* _Work to be completed_:
Would you return every entry below without a single difference?

-- Stored data follows --

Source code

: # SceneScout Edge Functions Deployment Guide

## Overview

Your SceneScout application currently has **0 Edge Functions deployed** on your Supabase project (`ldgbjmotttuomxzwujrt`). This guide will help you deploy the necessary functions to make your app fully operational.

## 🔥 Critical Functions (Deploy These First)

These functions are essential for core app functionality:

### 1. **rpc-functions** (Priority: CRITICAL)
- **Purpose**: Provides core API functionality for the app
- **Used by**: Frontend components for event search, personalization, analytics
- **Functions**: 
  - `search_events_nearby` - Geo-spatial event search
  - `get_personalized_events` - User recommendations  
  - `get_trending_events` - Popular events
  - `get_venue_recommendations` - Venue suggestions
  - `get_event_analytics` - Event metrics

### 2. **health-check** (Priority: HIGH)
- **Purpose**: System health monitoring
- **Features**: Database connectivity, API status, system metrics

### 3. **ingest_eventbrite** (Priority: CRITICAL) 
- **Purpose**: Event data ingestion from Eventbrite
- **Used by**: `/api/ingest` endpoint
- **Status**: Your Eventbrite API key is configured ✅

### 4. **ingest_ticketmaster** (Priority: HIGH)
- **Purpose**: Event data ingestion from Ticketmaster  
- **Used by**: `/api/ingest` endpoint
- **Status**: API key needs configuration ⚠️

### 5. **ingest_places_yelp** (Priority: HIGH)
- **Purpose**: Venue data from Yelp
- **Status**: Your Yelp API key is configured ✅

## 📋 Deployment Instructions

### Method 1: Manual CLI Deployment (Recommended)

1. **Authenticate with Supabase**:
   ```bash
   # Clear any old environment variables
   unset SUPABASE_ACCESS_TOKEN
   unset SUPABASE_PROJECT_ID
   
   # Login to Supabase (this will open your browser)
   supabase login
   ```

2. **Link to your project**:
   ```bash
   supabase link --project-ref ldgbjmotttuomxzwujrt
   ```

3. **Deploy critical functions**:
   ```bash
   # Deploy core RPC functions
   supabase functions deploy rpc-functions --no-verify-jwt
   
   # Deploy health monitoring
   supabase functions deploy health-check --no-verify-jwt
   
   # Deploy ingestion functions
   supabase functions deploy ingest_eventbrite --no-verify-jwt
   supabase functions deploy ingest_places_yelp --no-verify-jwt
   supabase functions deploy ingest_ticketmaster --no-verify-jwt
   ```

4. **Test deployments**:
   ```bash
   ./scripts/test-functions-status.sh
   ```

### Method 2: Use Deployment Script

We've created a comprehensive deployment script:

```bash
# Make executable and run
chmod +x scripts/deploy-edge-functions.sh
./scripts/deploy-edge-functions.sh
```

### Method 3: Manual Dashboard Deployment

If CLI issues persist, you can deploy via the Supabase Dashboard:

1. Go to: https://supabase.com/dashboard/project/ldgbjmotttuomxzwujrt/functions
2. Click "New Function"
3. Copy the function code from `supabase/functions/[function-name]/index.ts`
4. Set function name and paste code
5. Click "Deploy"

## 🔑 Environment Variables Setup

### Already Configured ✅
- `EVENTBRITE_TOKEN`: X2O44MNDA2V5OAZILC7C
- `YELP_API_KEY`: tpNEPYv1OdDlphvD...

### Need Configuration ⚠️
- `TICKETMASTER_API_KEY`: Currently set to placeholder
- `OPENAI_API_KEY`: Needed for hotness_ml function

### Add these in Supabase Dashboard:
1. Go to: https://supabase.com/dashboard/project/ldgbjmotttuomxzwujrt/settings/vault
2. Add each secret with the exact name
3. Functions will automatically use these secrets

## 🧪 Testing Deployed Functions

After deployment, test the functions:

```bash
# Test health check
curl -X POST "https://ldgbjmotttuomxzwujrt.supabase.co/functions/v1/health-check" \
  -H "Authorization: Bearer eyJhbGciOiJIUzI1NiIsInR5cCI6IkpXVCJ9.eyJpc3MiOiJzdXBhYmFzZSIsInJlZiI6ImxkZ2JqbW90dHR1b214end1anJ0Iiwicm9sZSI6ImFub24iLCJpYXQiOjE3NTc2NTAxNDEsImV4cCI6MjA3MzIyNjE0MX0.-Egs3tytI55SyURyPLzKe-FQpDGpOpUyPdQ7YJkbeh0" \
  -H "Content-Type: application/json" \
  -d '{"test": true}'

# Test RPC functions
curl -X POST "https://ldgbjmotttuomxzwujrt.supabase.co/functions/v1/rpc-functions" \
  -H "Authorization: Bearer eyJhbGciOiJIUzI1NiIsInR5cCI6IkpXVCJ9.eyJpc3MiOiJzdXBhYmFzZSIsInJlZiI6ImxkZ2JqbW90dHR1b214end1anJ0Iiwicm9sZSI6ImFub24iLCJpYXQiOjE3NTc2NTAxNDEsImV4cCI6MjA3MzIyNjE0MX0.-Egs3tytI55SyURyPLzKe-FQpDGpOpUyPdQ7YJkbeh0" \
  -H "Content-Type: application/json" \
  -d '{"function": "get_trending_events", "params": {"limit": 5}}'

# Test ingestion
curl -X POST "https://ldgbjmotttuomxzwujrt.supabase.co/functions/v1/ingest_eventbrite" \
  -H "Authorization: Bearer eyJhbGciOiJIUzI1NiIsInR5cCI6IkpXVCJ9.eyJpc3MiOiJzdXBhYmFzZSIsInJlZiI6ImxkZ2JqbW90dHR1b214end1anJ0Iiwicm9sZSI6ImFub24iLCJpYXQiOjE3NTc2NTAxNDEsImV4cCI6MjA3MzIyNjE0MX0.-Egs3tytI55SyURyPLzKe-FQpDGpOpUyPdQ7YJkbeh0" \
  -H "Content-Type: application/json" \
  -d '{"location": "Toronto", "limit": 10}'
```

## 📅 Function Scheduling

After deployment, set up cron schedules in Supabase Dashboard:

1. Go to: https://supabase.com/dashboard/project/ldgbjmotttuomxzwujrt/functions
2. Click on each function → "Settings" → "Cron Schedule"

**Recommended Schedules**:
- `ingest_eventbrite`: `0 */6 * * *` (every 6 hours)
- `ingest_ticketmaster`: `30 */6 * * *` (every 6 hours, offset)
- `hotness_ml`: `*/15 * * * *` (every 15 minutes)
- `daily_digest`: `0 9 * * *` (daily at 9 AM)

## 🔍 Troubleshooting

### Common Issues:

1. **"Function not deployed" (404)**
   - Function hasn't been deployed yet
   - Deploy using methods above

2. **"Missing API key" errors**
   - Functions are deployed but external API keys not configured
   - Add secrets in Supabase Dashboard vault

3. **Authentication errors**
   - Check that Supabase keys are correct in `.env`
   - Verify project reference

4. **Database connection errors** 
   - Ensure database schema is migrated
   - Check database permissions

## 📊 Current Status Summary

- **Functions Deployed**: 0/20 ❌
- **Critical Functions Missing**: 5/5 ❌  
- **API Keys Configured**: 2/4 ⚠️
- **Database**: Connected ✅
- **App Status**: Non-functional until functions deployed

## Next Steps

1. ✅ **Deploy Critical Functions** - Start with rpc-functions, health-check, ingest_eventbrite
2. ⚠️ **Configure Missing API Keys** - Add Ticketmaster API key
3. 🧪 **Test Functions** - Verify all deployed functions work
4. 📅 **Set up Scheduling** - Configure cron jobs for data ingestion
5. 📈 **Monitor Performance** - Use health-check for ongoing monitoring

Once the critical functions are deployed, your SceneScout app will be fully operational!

-- Stored data concluded --

* _Written answer_:
Source code

: # SceneScout Edge Functions Deployment Guide

## Overview

Your SceneScout application currently has **0 Edge Functions deployed** on your Supabase project (`ldgbjmotttuomxzwujrt`). This guide will help you deploy the necessary functions to make your app fully operational.

## 🔥 Critical Functions (Deploy These First)

These functions are essential for core app functionality:

### 1. **rpc-functions** (Priority: CRITICAL)
- **Purpose**: Provides core API functionality for the app
- **Used by**: Frontend components for event search, personalization, analytics
- **Functions**: 
  - `search_events_nearby` - Geo-spatial event search
  - `get_personalized_events` - User recommendations  
  - `get_trending_events` - Popular events
  - `get_venue_recommendations` - Venue suggestions
  - `get_event_analytics` - Event metrics

### 2. **health-check** (Priority: HIGH)
- **Purpose**: System health monitoring
- **Features**: Database connectivity, API status, system metrics

### 3. **ingest_eventbrite** (Priority: CRITICAL) 
- **Purpose**: Event data ingestion from Eventbrite
- **Used by**: `/api/ingest` endpoint
- **Status**: Your Eventbrite API key is configured ✅

### 4. **ingest_ticketmaster** (Priority: HIGH)
- **Purpose**: Event data ingestion from Ticketmaster  
- **Used by**: `/api/ingest` endpoint
- **Status**: API key needs configuration ⚠️

### 5. **ingest_places_yelp** (Priority: HIGH)
- **Purpose**: Venue data from Yelp
- **Status**: Your Yelp API key is configured ✅

## 📋 Deployment Instructions

### Method 1: Manual CLI Deployment (Recommended)

1. **Authenticate with Supabase**:
   ```bash
   # Clear any old environment variables
   unset SUPABASE_ACCESS_TOKEN
   unset SUPABASE_PROJECT_ID
   
   # Login to Supabase (this will open your browser)
   supabase login
   ```

2. **Link to your project**:
   ```bash
   supabase link --project-ref ldgbjmotttuomxzwujrt
   ```

3. **Deploy critical functions**:
   ```bash
   # Deploy core RPC functions
   supabase functions deploy rpc-functions --no-verify-jwt
   
   # Deploy health monitoring
   supabase functions deploy health-check --no-verify-jwt
   
   # Deploy ingestion functions
   supabase functions deploy ingest_eventbrite --no-verify-jwt
   supabase functions deploy ingest_places_yelp --no-verify-jwt
   supabase functions deploy ingest_ticketmaster --no-verify-jwt
   ```

4. **Test deployments**:
   ```bash
   ./scripts/test-functions-status.sh
   ```

### Method 2: Use Deployment Script

We've created a comprehensive deployment script:

```bash
# Make executable and run
chmod +x scripts/deploy-edge-functions.sh
./scripts/deploy-edge-functions.sh
```

### Method 3: Manual Dashboard Deployment

If CLI issues persist, you can deploy via the Supabase Dashboard:

1. Go to: https://supabase.com/dashboard/project/ldgbjmotttuomxzwujrt/functions
2. Click "New Function"
3. Copy the function code from `supabase/functions/[function-name]/index.ts`
4. Set function name and paste code
5. Click "Deploy"

## 🔑 Environment Variables Setup

### Already Configured ✅
- `EVENTBRITE_TOKEN`: X2O44MNDA2V5OAZILC7C
- `YELP_API_KEY`: tpNEPYv1OdDlphvD...

### Need Configuration ⚠️
- `TICKETMASTER_API_KEY`: Currently set to placeholder
- `OPENAI_API_KEY`: Needed for hotness_ml function

### Add these in Supabase Dashboard:
1. Go to: https://supabase.com/dashboard/project/ldgbjmotttuomxzwujrt/settings/vault
2. Add each secret with the exact name
3. Functions will automatically use these secrets

## 🧪 Testing Deployed Functions

After deployment, test the functions:

```bash
# Test health check
curl -X POST "https://ldgbjmotttuomxzwujrt.supabase.co/functions/v1/health-check" \
  -H "Authorization: Bearer eyJhbGciOiJIUzI1NiIsInR5cCI6IkpXVCJ9.eyJpc3MiOiJzdXBhYmFzZSIsInJlZiI6ImxkZ2JqbW90dHR1b214end1anJ0Iiwicm9sZSI6ImFub24iLCJpYXQiOjE3NTc2NTAxNDEsImV4cCI6MjA3MzIyNjE0MX0.-Egs3tytI55SyURyPLzKe-FQpDGpOpUyPdQ7YJkbeh0" \
  -H "Content-Type: application/json" \
  -d '{"test": true}'

# Test RPC functions
curl -X POST "https://ldgbjmotttuomxzwujrt.supabase.co/functions/v1/rpc-functions" \
  -H "Authorization: Bearer eyJhbGciOiJIUzI1NiIsInR5cCI6IkpXVCJ9.eyJpc3MiOiJzdXBhYmFzZSIsInJlZiI6ImxkZ2JqbW90dHR1b214end1anJ0Iiwicm9sZSI6ImFub24iLCJpYXQiOjE3NTc2NTAxNDEsImV4cCI6MjA3MzIyNjE0MX0.-Egs3tytI55SyURyPLzKe-FQpDGpOpUyPdQ7YJkbeh0" \
  -H "Content-Type: application/json" \
  -d '{"function": "get_trending_events", "params": {"limit": 5}}'

# Test ingestion
curl -X POST "https://ldgbjmotttuomxzwujrt.supabase.co/functions/v1/ingest_eventbrite" \
  -H "Authorization: Bearer eyJhbGciOiJIUzI1NiIsInR5cCI6IkpXVCJ9.eyJpc3MiOiJzdXBhYmFzZSIsInJlZiI6ImxkZ2JqbW90dHR1b214end1anJ0Iiwicm9sZSI6ImFub24iLCJpYXQiOjE3NTc2NTAxNDEsImV4cCI6MjA3MzIyNjE0MX0.-Egs3tytI55SyURyPLzKe-FQpDGpOpUyPdQ7YJkbeh0" \
  -H "Content-Type: application/json" \
  -d '{"location": "Toronto", "limit": 10}'
```

## 📅 Function Scheduling

After deployment, set up cron schedules in Supabase Dashboard:

1. Go to: https://supabase.com/dashboard/project/ldgbjmotttuomxzwujrt/functions
2. Click on each function → "Settings" → "Cron Schedule"

**Recommended Schedules**:
- `ingest_eventbrite`: `0 */6 * * *` (every 6 hours)
- `ingest_ticketmaster`: `30 */6 * * *` (every 6 hours, offset)
- `hotness_ml`: `*/15 * * * *` (every 15 minutes)
- `daily_digest`: `0 9 * * *` (daily at 9 AM)

## 🔍 Troubleshooting

### Common Issues:

1. **"Function not deployed" (404)**
   - Function hasn't been deployed yet
   - Deploy using methods above

2. **"Missing API key" errors**
   - Functions are deployed but external API keys not configured
   - Add secrets in Supabase Dashboard vault

3. **Authentication errors**
   - Check that Supabase keys are correct in `.env`
   - Verify project reference

4. **Database connection errors** 
   - Ensure database schema is migrated
   - Check database permissions

## 📊 Current Status Summary

- **Functions Deployed**: 0/20 ❌
- **Critical Functions Missing**: 5/5 ❌  
- **API Keys Configured**: 2/4 ⚠️
- **Database**: Connected ✅
- **App Status**: Non-functional until functions deployed

## Next Steps

1. ✅ **Deploy Critical Functions** - Start with rpc-functions, health-check, ingest_eventbrite
2. ⚠️ **Configure Missing API Keys** - Add Ticketmaster API key
3. 🧪 **Test Functions** - Verify all deployed functions work
4. 📅 **Set up Scheduling** - Configure cron jobs for data ingestion
5. 📈 **Monitor Performance** - Use health-check for ongoing monitoring

Once the critical functions are deployed, your SceneScout app will be fully operational!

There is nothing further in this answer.